Economics 40/Statistics M11
Lecture 20


Regression (3.6, 13.1, 13.2)

A. Regression and Correlation again

  1.  Interpretation of regression in the context of correlation: a one SD change in X is ASSOCIATED WITH an r*SD change in Y
  2. Math facts:
    the slope of the regression line is b = r * ((SD of Y)/(SD of X) )
  3. (Recall: the slope b measures the average observed change in Y when there is a unit change in X.)

    the intercept is the value of y when x = 0

     

    B. Using the Regression Line again

    1. Prediction. What is of interest with a regression line is answering questions like "what would the price of IBM be if the yield on a 90-day T-Bill was 4.75% (currently 4.5%)? In other words, given the equation y = -48.357x + 361.39 what would the price of IBM if the yield on the 90-Day Treasury Bill was 4.75 instead of 4.48 on March 1st (IBM was trading at $171)? Solution: (-48.357*4.75)+361.39 = about 132 dollars/share, a drop of $40.
    2. Interpretation. How much change on average to expect from Y if X changes. If the treasury yield was zero, IBM is expected to trade at $361.39 a share (there are problems with this result). If Treasury yield increased by a point, IBM would be expected to drop by 48.357 dollars. If the Treasury yield increased by a point? The slope tells you how much change on average to expect in Y if X is changing. Intercept tells you what Y would be if X were equal to zero (sometimes this is nonsense). Most applications of regression are interested in slope.
    3. 3. R-square. This is the square of the correlation r. It is defined as the fraction of the variation in values of Y that is explained by the regression of Y on X. In a sense, you could think of it this way: Y has some natural variability and now you are examining this variability in light of X. If Y and X change together, some of the variation in Y is accounted for by X. All r-square does is give you an idea of how much of the variation seen in Y is due to X. So if you have a correlation of .64 (like IBM and the T-bill yield), this means you have an r-square of .41 or about 41% of the variation in IBM(Y) can be accounted for by knowing the value of the current T-bill yield (X). In your text, r-square = 1 - S2e /S2y ( page 121). S2e is called the error variance or residual variance of Y -- the error AFTER (think, residual error) a line is fit to the data.

       

      C. Residuals and potential problems

      Idea: The regression line is a summary, it is not expected to pass through every point but it is the best fitting line which minimizes deviations in the vertical (y) direction.

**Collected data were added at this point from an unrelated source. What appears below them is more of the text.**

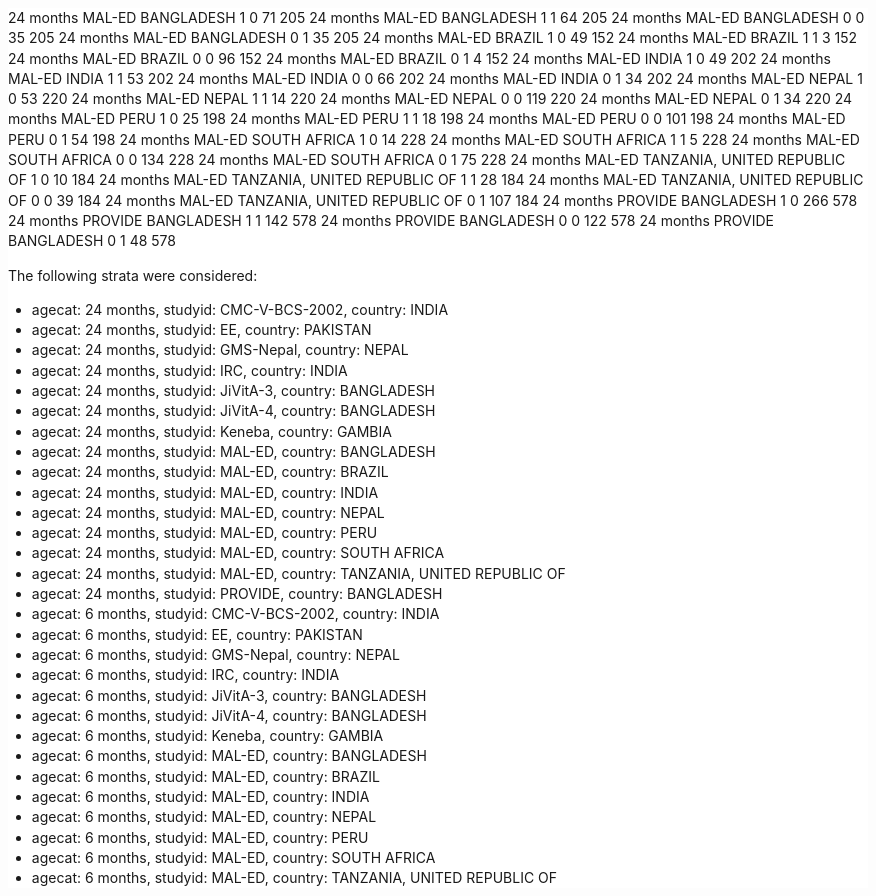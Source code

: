 24 months   MAL-ED           BANGLADESH                     1                  0       71     205
24 months   MAL-ED           BANGLADESH                     1                  1       64     205
24 months   MAL-ED           BANGLADESH                     0                  0       35     205
24 months   MAL-ED           BANGLADESH                     0                  1       35     205
24 months   MAL-ED           BRAZIL                         1                  0       49     152
24 months   MAL-ED           BRAZIL                         1                  1        3     152
24 months   MAL-ED           BRAZIL                         0                  0       96     152
24 months   MAL-ED           BRAZIL                         0                  1        4     152
24 months   MAL-ED           INDIA                          1                  0       49     202
24 months   MAL-ED           INDIA                          1                  1       53     202
24 months   MAL-ED           INDIA                          0                  0       66     202
24 months   MAL-ED           INDIA                          0                  1       34     202
24 months   MAL-ED           NEPAL                          1                  0       53     220
24 months   MAL-ED           NEPAL                          1                  1       14     220
24 months   MAL-ED           NEPAL                          0                  0      119     220
24 months   MAL-ED           NEPAL                          0                  1       34     220
24 months   MAL-ED           PERU                           1                  0       25     198
24 months   MAL-ED           PERU                           1                  1       18     198
24 months   MAL-ED           PERU                           0                  0      101     198
24 months   MAL-ED           PERU                           0                  1       54     198
24 months   MAL-ED           SOUTH AFRICA                   1                  0       14     228
24 months   MAL-ED           SOUTH AFRICA                   1                  1        5     228
24 months   MAL-ED           SOUTH AFRICA                   0                  0      134     228
24 months   MAL-ED           SOUTH AFRICA                   0                  1       75     228
24 months   MAL-ED           TANZANIA, UNITED REPUBLIC OF   1                  0       10     184
24 months   MAL-ED           TANZANIA, UNITED REPUBLIC OF   1                  1       28     184
24 months   MAL-ED           TANZANIA, UNITED REPUBLIC OF   0                  0       39     184
24 months   MAL-ED           TANZANIA, UNITED REPUBLIC OF   0                  1      107     184
24 months   PROVIDE          BANGLADESH                     1                  0      266     578
24 months   PROVIDE          BANGLADESH                     1                  1      142     578
24 months   PROVIDE          BANGLADESH                     0                  0      122     578
24 months   PROVIDE          BANGLADESH                     0                  1       48     578


The following strata were considered:

* agecat: 24 months, studyid: CMC-V-BCS-2002, country: INDIA
* agecat: 24 months, studyid: EE, country: PAKISTAN
* agecat: 24 months, studyid: GMS-Nepal, country: NEPAL
* agecat: 24 months, studyid: IRC, country: INDIA
* agecat: 24 months, studyid: JiVitA-3, country: BANGLADESH
* agecat: 24 months, studyid: JiVitA-4, country: BANGLADESH
* agecat: 24 months, studyid: Keneba, country: GAMBIA
* agecat: 24 months, studyid: MAL-ED, country: BANGLADESH
* agecat: 24 months, studyid: MAL-ED, country: BRAZIL
* agecat: 24 months, studyid: MAL-ED, country: INDIA
* agecat: 24 months, studyid: MAL-ED, country: NEPAL
* agecat: 24 months, studyid: MAL-ED, country: PERU
* agecat: 24 months, studyid: MAL-ED, country: SOUTH AFRICA
* agecat: 24 months, studyid: MAL-ED, country: TANZANIA, UNITED REPUBLIC OF
* agecat: 24 months, studyid: PROVIDE, country: BANGLADESH
* agecat: 6 months, studyid: CMC-V-BCS-2002, country: INDIA
* agecat: 6 months, studyid: EE, country: PAKISTAN
* agecat: 6 months, studyid: GMS-Nepal, country: NEPAL
* agecat: 6 months, studyid: IRC, country: INDIA
* agecat: 6 months, studyid: JiVitA-3, country: BANGLADESH
* agecat: 6 months, studyid: JiVitA-4, country: BANGLADESH
* agecat: 6 months, studyid: Keneba, country: GAMBIA
* agecat: 6 months, studyid: MAL-ED, country: BANGLADESH
* agecat: 6 months, studyid: MAL-ED, country: BRAZIL
* agecat: 6 months, studyid: MAL-ED, country: INDIA
* agecat: 6 months, studyid: MAL-ED, country: NEPAL
* agecat: 6 months, studyid: MAL-ED, country: PERU
* agecat: 6 months, studyid: MAL-ED, country: SOUTH AFRICA
* agecat: 6 months, studyid: MAL-ED, country: TANZANIA, UNITED REPUBLIC OF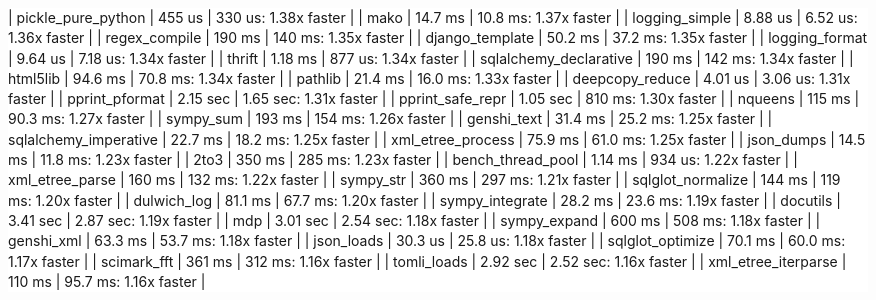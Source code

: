 | pickle_pure_python       | 455 us                                                       | 330 us: 1.38x faster                                                         |
| mako                     | 14.7 ms                                                      | 10.8 ms: 1.37x faster                                                        |
| logging_simple           | 8.88 us                                                      | 6.52 us: 1.36x faster                                                        |
| regex_compile            | 190 ms                                                       | 140 ms: 1.35x faster                                                         |
| django_template          | 50.2 ms                                                      | 37.2 ms: 1.35x faster                                                        |
| logging_format           | 9.64 us                                                      | 7.18 us: 1.34x faster                                                        |
| thrift                   | 1.18 ms                                                      | 877 us: 1.34x faster                                                         |
| sqlalchemy_declarative   | 190 ms                                                       | 142 ms: 1.34x faster                                                         |
| html5lib                 | 94.6 ms                                                      | 70.8 ms: 1.34x faster                                                        |
| pathlib                  | 21.4 ms                                                      | 16.0 ms: 1.33x faster                                                        |
| deepcopy_reduce          | 4.01 us                                                      | 3.06 us: 1.31x faster                                                        |
| pprint_pformat           | 2.15 sec                                                     | 1.65 sec: 1.31x faster                                                       |
| pprint_safe_repr         | 1.05 sec                                                     | 810 ms: 1.30x faster                                                         |
| nqueens                  | 115 ms                                                       | 90.3 ms: 1.27x faster                                                        |
| sympy_sum                | 193 ms                                                       | 154 ms: 1.26x faster                                                         |
| genshi_text              | 31.4 ms                                                      | 25.2 ms: 1.25x faster                                                        |
| sqlalchemy_imperative    | 22.7 ms                                                      | 18.2 ms: 1.25x faster                                                        |
| xml_etree_process        | 75.9 ms                                                      | 61.0 ms: 1.25x faster                                                        |
| json_dumps               | 14.5 ms                                                      | 11.8 ms: 1.23x faster                                                        |
| 2to3                     | 350 ms                                                       | 285 ms: 1.23x faster                                                         |
| bench_thread_pool        | 1.14 ms                                                      | 934 us: 1.22x faster                                                         |
| xml_etree_parse          | 160 ms                                                       | 132 ms: 1.22x faster                                                         |
| sympy_str                | 360 ms                                                       | 297 ms: 1.21x faster                                                         |
| sqlglot_normalize        | 144 ms                                                       | 119 ms: 1.20x faster                                                         |
| dulwich_log              | 81.1 ms                                                      | 67.7 ms: 1.20x faster                                                        |
| sympy_integrate          | 28.2 ms                                                      | 23.6 ms: 1.19x faster                                                        |
| docutils                 | 3.41 sec                                                     | 2.87 sec: 1.19x faster                                                       |
| mdp                      | 3.01 sec                                                     | 2.54 sec: 1.18x faster                                                       |
| sympy_expand             | 600 ms                                                       | 508 ms: 1.18x faster                                                         |
| genshi_xml               | 63.3 ms                                                      | 53.7 ms: 1.18x faster                                                        |
| json_loads               | 30.3 us                                                      | 25.8 us: 1.18x faster                                                        |
| sqlglot_optimize         | 70.1 ms                                                      | 60.0 ms: 1.17x faster                                                        |
| scimark_fft              | 361 ms                                                       | 312 ms: 1.16x faster                                                         |
| tomli_loads              | 2.92 sec                                                     | 2.52 sec: 1.16x faster                                                       |
| xml_etree_iterparse      | 110 ms                                                       | 95.7 ms: 1.16x faster                                                        |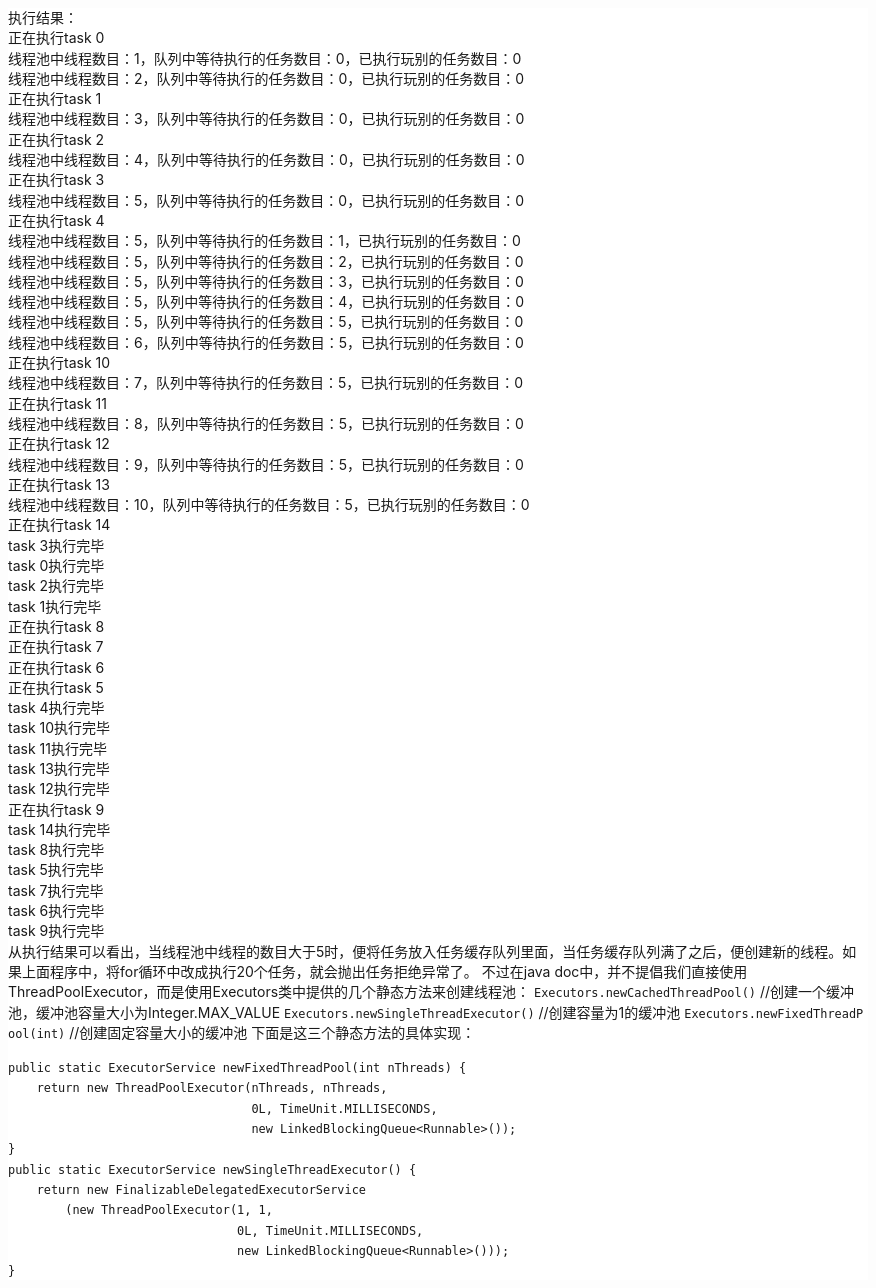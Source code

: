 执行结果：  
正在执行task 0  
线程池中线程数目：1，队列中等待执行的任务数目：0，已执行玩别的任务数目：0  
线程池中线程数目：2，队列中等待执行的任务数目：0，已执行玩别的任务数目：0  
正在执行task 1  
线程池中线程数目：3，队列中等待执行的任务数目：0，已执行玩别的任务数目：0  
正在执行task 2  
线程池中线程数目：4，队列中等待执行的任务数目：0，已执行玩别的任务数目：0  
正在执行task 3  
线程池中线程数目：5，队列中等待执行的任务数目：0，已执行玩别的任务数目：0  
正在执行task 4  
线程池中线程数目：5，队列中等待执行的任务数目：1，已执行玩别的任务数目：0  
线程池中线程数目：5，队列中等待执行的任务数目：2，已执行玩别的任务数目：0  
线程池中线程数目：5，队列中等待执行的任务数目：3，已执行玩别的任务数目：0  
线程池中线程数目：5，队列中等待执行的任务数目：4，已执行玩别的任务数目：0  
线程池中线程数目：5，队列中等待执行的任务数目：5，已执行玩别的任务数目：0  
线程池中线程数目：6，队列中等待执行的任务数目：5，已执行玩别的任务数目：0  
正在执行task 10  
线程池中线程数目：7，队列中等待执行的任务数目：5，已执行玩别的任务数目：0  
正在执行task 11  
线程池中线程数目：8，队列中等待执行的任务数目：5，已执行玩别的任务数目：0  
正在执行task 12  
线程池中线程数目：9，队列中等待执行的任务数目：5，已执行玩别的任务数目：0  
正在执行task 13  
线程池中线程数目：10，队列中等待执行的任务数目：5，已执行玩别的任务数目：0  
正在执行task 14  
task 3执行完毕  
task 0执行完毕  
task 2执行完毕  
task 1执行完毕  
正在执行task 8  
正在执行task 7  
正在执行task 6  
正在执行task 5  
task 4执行完毕  
task 10执行完毕  
task 11执行完毕  
task 13执行完毕  
task 12执行完毕  
正在执行task 9  
task 14执行完毕  
task 8执行完毕  
task 5执行完毕  
task 7执行完毕    
task 6执行完毕  
task 9执行完毕  
从执行结果可以看出，当线程池中线程的数目大于5时，便将任务放入任务缓存队列里面，当任务缓存队列满了之后，便创建新的线程。如果上面程序中，将for循环中改成执行20个任务，就会抛出任务拒绝异常了。
不过在java doc中，并不提倡我们直接使用ThreadPoolExecutor，而是使用Executors类中提供的几个静态方法来创建线程池：
`Executors.newCachedThreadPool()` //创建一个缓冲池，缓冲池容量大小为Integer.MAX_VALUE
`Executors.newSingleThreadExecutor()` //创建容量为1的缓冲池
`Executors.newFixedThreadPool(int)` //创建固定容量大小的缓冲池
下面是这三个静态方法的具体实现：
```
public static ExecutorService newFixedThreadPool(int nThreads) {
    return new ThreadPoolExecutor(nThreads, nThreads,
                                  0L, TimeUnit.MILLISECONDS,
                                  new LinkedBlockingQueue<Runnable>());
}
public static ExecutorService newSingleThreadExecutor() {
    return new FinalizableDelegatedExecutorService
        (new ThreadPoolExecutor(1, 1,
                                0L, TimeUnit.MILLISECONDS,
                                new LinkedBlockingQueue<Runnable>()));
}
```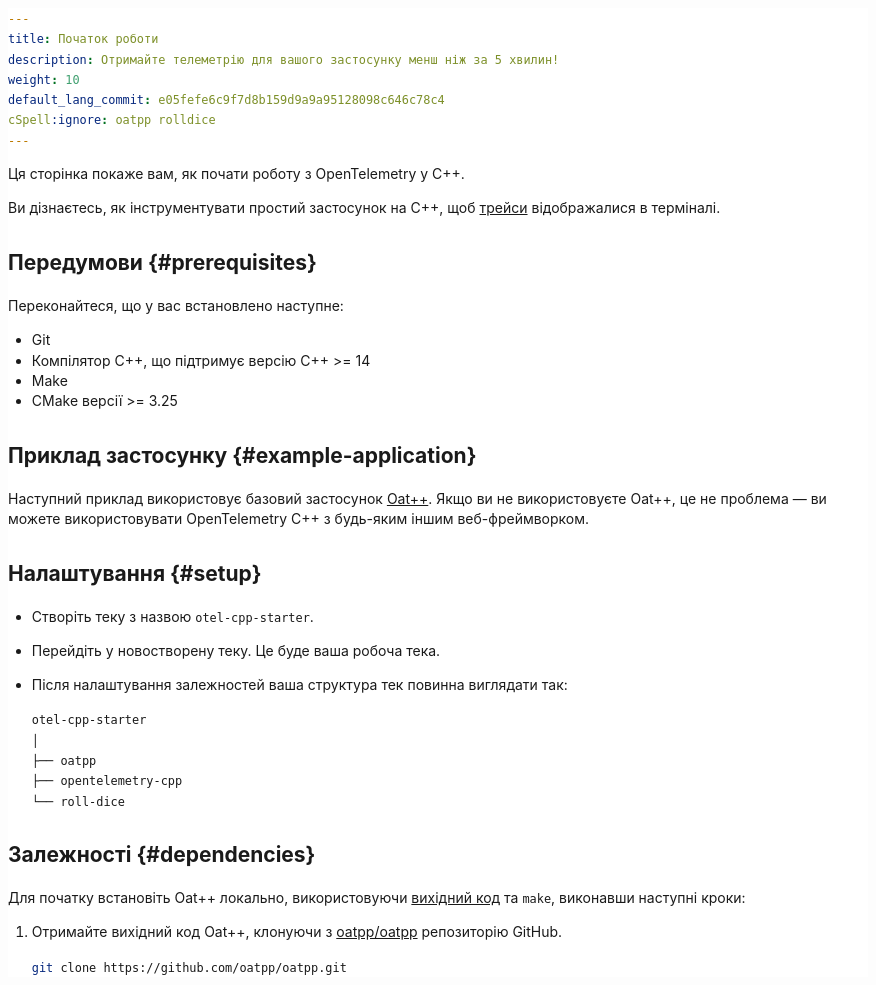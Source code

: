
 ```yaml
---
title: Початок роботи
description: Отримайте телеметрію для вашого застосунку менш ніж за 5 хвилин!
weight: 10
default_lang_commit: e05fefe6c9f7d8b159d9a9a95128098c646c78c4
cSpell:ignore: oatpp rolldice
---
```


Ця сторінка покаже вам, як почати роботу з OpenTelemetry у C++.

Ви дізнаєтесь, як інструментувати простий застосунок на C++, щоб [трейси](/docs/concepts/signals/traces/) відображалися в терміналі.

## Передумови {#prerequisites}

Переконайтеся, що у вас встановлено наступне:

- Git
- Компілятор C++, що підтримує версію C++ >= 14
- Make
- CMake версії >= 3.25

## Приклад застосунку {#example-application}

Наступний приклад використовує базовий застосунок [Oat++](https://oatpp.io/). Якщо ви не використовуєте Oat++, це не проблема — ви можете використовувати OpenTelemetry C++ з будь-яким іншим веб-фреймворком.

## Налаштування {#setup}

- Створіть теку з назвою `otel-cpp-starter`.
- Перейдіть у новостворену теку. Це буде ваша робоча тека.
- Після налаштування залежностей ваша структура тек повинна виглядати так:

  ```plaintext
  otel-cpp-starter
  │
  ├── oatpp
  ├── opentelemetry-cpp
  └── roll-dice
  ```

## Залежності {#dependencies}

Для початку встановіть Oat++ локально, використовуючи [вихідний код](https://github.com/oatpp) та `make`, виконавши наступні кроки:

1. Отримайте вихідний код Oat++, клонуючи з [oatpp/oatpp](https://github.com/oatpp/oatpp) репозиторію GitHub.

   ```bash
   git clone https://github.com/oatpp/oatpp.git
   ```

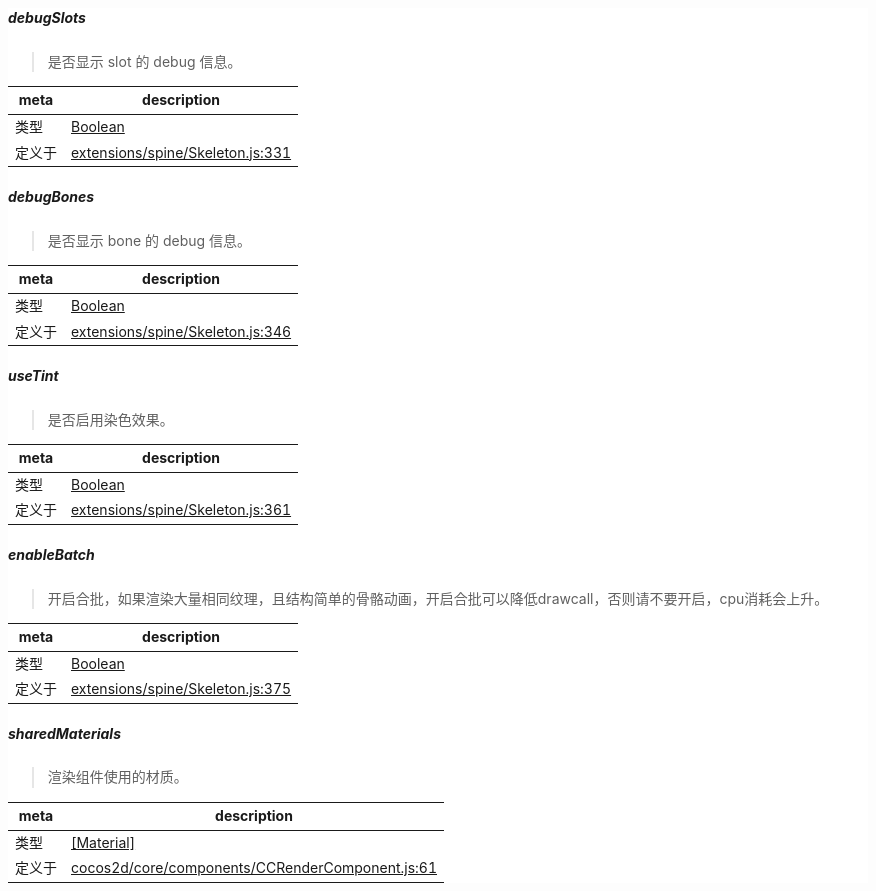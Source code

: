 ##### debugSlots

> 是否显示 slot 的 debug 信息。

| meta | description |
|------|-------------|
| 类型 | <a href="https://developer.mozilla.org/en/JavaScript/Reference/Global_Objects/Boolean" class="crosslink external" target="_blank">Boolean</a> |
| 定义于 | [extensions/spine/Skeleton.js:331](https://github.com/cocos-creator/engine/blob/b4415d3f111db35eb92e588d63bcb560003ea469/extensions/spine/Skeleton.js#L331) |



##### debugBones

> 是否显示 bone 的 debug 信息。

| meta | description |
|------|-------------|
| 类型 | <a href="https://developer.mozilla.org/en/JavaScript/Reference/Global_Objects/Boolean" class="crosslink external" target="_blank">Boolean</a> |
| 定义于 | [extensions/spine/Skeleton.js:346](https://github.com/cocos-creator/engine/blob/b4415d3f111db35eb92e588d63bcb560003ea469/extensions/spine/Skeleton.js#L346) |



##### useTint

> 是否启用染色效果。

| meta | description |
|------|-------------|
| 类型 | <a href="https://developer.mozilla.org/en/JavaScript/Reference/Global_Objects/Boolean" class="crosslink external" target="_blank">Boolean</a> |
| 定义于 | [extensions/spine/Skeleton.js:361](https://github.com/cocos-creator/engine/blob/b4415d3f111db35eb92e588d63bcb560003ea469/extensions/spine/Skeleton.js#L361) |



##### enableBatch

> 开启合批，如果渲染大量相同纹理，且结构简单的骨骼动画，开启合批可以降低drawcall，否则请不要开启，cpu消耗会上升。

| meta | description |
|------|-------------|
| 类型 | <a href="https://developer.mozilla.org/en/JavaScript/Reference/Global_Objects/Boolean" class="crosslink external" target="_blank">Boolean</a> |
| 定义于 | [extensions/spine/Skeleton.js:375](https://github.com/cocos-creator/engine/blob/b4415d3f111db35eb92e588d63bcb560003ea469/extensions/spine/Skeleton.js#L375) |



##### sharedMaterials

> 渲染组件使用的材质。

| meta | description |
|------|-------------|
| 类型 | <a href="../classes/Material.html" class="crosslink">[Material]</a> |
| 定义于 | [cocos2d/core/components/CCRenderComponent.js:61](https://github.com/cocos-creator/engine/blob/b4415d3f111db35eb92e588d63bcb560003ea469/cocos2d/core/components/CCRenderComponent.js#L61) |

      These deviations are called residuals and frequently you see them expressed as "the error variance". It is simply the difference between the actual y value for a given x value, squared if you are looking at variance, and the predicted y (based on a regression) for a given x value.

      1.Residuals can help you assess the "fit" of the regression line. In Chapter 13, the notation changes just a bit, they introduce Y' which is just the actual value plus some residual.
      2.An advanced note: a discernible pattern in your residuals is not necessarily a good thing. Residuals, plotted against the original X variable are supposed to show no clear pattern and should look like a random scattering of points.
      Outliers
        1. Outliers in the X variable (Treasury yields here) can strongly affect the regression line. An influential observation can radically change a regression equation when it is removed. The second graph of Monday's handout shows the regression equation and residual plot with the outliers removed.
        2. The outliers can show up in the residuals too.
 
Confounding Variables
1. A confounder (or a lurking variable) is a variable that has an important effect on the relationship between two variables -- but for whatever reason -- it is not being studied. This is a bad thing.
2.Time is usually a good candidate for a lurking variable. Examine the residual plot when the time dimension is brought in. Finding a lurking variable is more of an "art" than a science.
Extrapolation
Remember that the intercept answers the question "what would the value of Y be if X=0?" A problem with asking this question is this x-value may fall outside of our range of data. Beware of extrapolation.
Association and Causation
Just because a correlation is high (or an r-square is high) does not mean that X necessary causes Y. There is always the possibility that a "lurking variable" exists that could completely change the relationship (remember the idea about firemen and fire damage -- they have a high association but attributing cause is a different matter entirely).
 
D. A Z-test for a regression
Once again, the interest is in testing hypotheses about a relationship between two variables. In general, the null hypothesis is that the slope, m = 0 and that there is no relationship between X and Y (if m is zero then r is zero). Your text uses a "5 step method" to produce an experimental mean of all possible slopes (by doing what is a permutation of the data at the beginning of Chapter 13). For us, we will work with the theoretical mean of all possible slopes which is m = 0 then test our particular sample outcome slope against this.
There is a basic form of the test:
 
Z = (sample slope - 0) / slope SD
 
Where slope SD is (Sy/Sx) * 1/ (root n) where n is the number of pairs and Sy and Sx are the standard deviations from the Y and X variables. Again, we are having to rely on sample statistics to get the information we need to perform this test. Once you obtain Z, it's a straight look-up from the table.
From the handout, the slope of the original data (with 4 outliers included) was -48.357 (what would the interpretation of this number be?) this could be used as a sample slope. There are 54 pairs of numbers. The slope SD is:
(27.36662/.3623254) * (1/root(54))
which is 10.27. THe resulting Z is about -4.7 This is way off the charts and the interpretation is that the slope, the change in Y for every unit change in X, is significantly different from zero (suggests that there is a relationship between the two -- whether it is truly meaningful or useful is a different question)